[Collection entries]
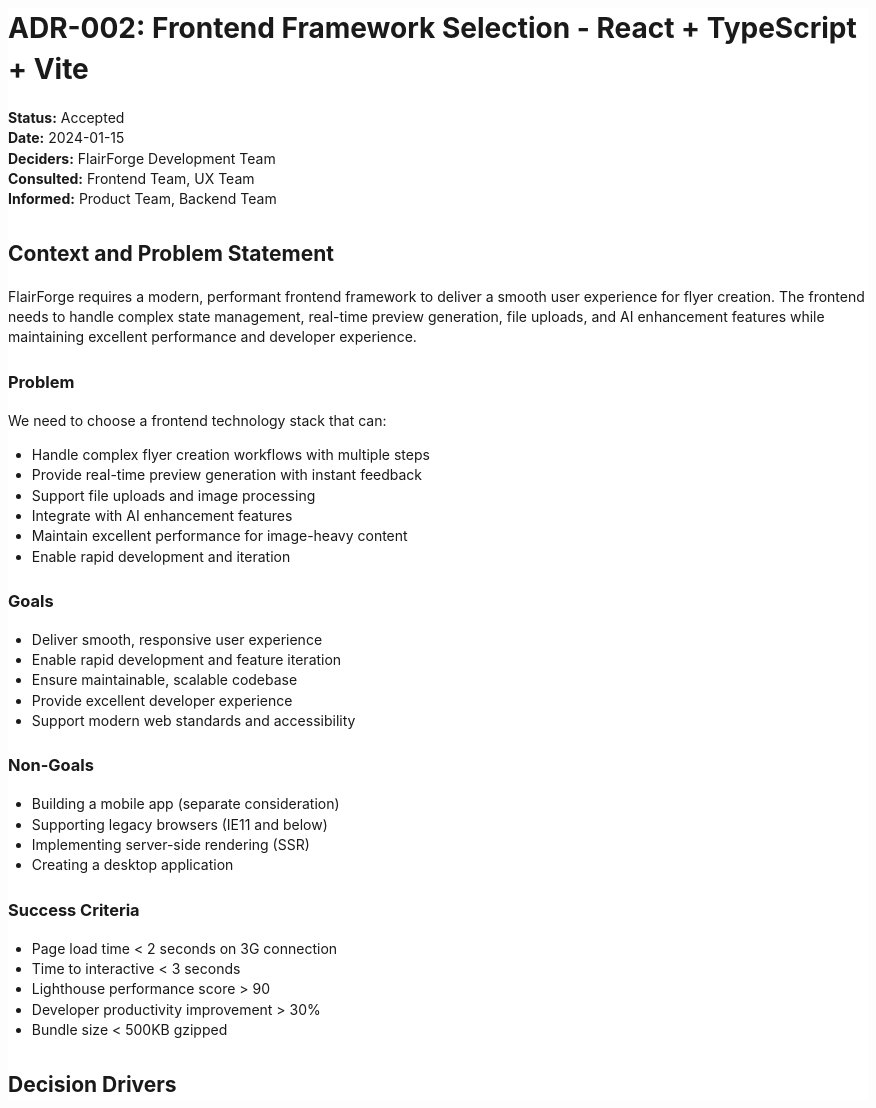 # ADR-002: Frontend Framework Selection - React + TypeScript + Vite

**Status:** Accepted  
**Date:** 2024-01-15  
**Deciders:** FlairForge Development Team  
**Consulted:** Frontend Team, UX Team  
**Informed:** Product Team, Backend Team  

## Context and Problem Statement

FlairForge requires a modern, performant frontend framework to deliver a smooth user experience for flyer creation. The frontend needs to handle complex state management, real-time preview generation, file uploads, and AI enhancement features while maintaining excellent performance and developer experience.

### Problem

We need to choose a frontend technology stack that can:

- Handle complex flyer creation workflows with multiple steps
- Provide real-time preview generation with instant feedback
- Support file uploads and image processing
- Integrate with AI enhancement features
- Maintain excellent performance for image-heavy content
- Enable rapid development and iteration

### Goals

- Deliver smooth, responsive user experience
- Enable rapid development and feature iteration
- Ensure maintainable, scalable codebase
- Provide excellent developer experience
- Support modern web standards and accessibility

### Non-Goals

- Building a mobile app (separate consideration)
- Supporting legacy browsers (IE11 and below)
- Implementing server-side rendering (SSR)
- Creating a desktop application

### Success Criteria

- Page load time < 2 seconds on 3G connection
- Time to interactive < 3 seconds
- Lighthouse performance score > 90
- Developer productivity improvement > 30%
- Bundle size < 500KB gzipped

## Decision Drivers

WHAT TO WORK ON –
Before duplicating the entries above, strip out the pictures and keep the rest exact.

RESULT OF THE EXERCISE –
 # ADR-002: Frontend Framework Selection - React + TypeScript + Vite

**Status:** Accepted  
**Date:** 2024-01-15  
**Deciders:** FlairForge Development Team  
**Consulted:** Frontend Team, UX Team  
**Informed:** Product Team, Backend Team  

## Context and Problem Statement

FlairForge requires a modern, performant frontend framework to deliver a smooth user experience for flyer creation. The frontend needs to handle complex state management, real-time preview generation, file uploads, and AI enhancement features while maintaining excellent performance and developer experience.

### Problem

We need to choose a frontend technology stack that can:

- Handle complex flyer creation workflows with multiple steps
- Provide real-time preview generation with instant feedback
- Support file uploads and image processing
- Integrate with AI enhancement features
- Maintain excellent performance for image-heavy content
- Enable rapid development and iteration

### Goals

- Deliver smooth, responsive user experience
- Enable rapid development and feature iteration
- Ensure maintainable, scalable codebase
- Provide excellent developer experience
- Support modern web standards and accessibility

### Non-Goals

- Building a mobile app (separate consideration)
- Supporting legacy browsers (IE11 and below)
- Implementing server-side rendering (SSR)
- Creating a desktop application

### Success Criteria

- Page load time < 2 seconds on 3G connection
- Time to interactive < 3 seconds
- Lighthouse performance score > 90
- Developer productivity improvement > 30%
- Bundle size < 500KB gzipped

## Decision Drivers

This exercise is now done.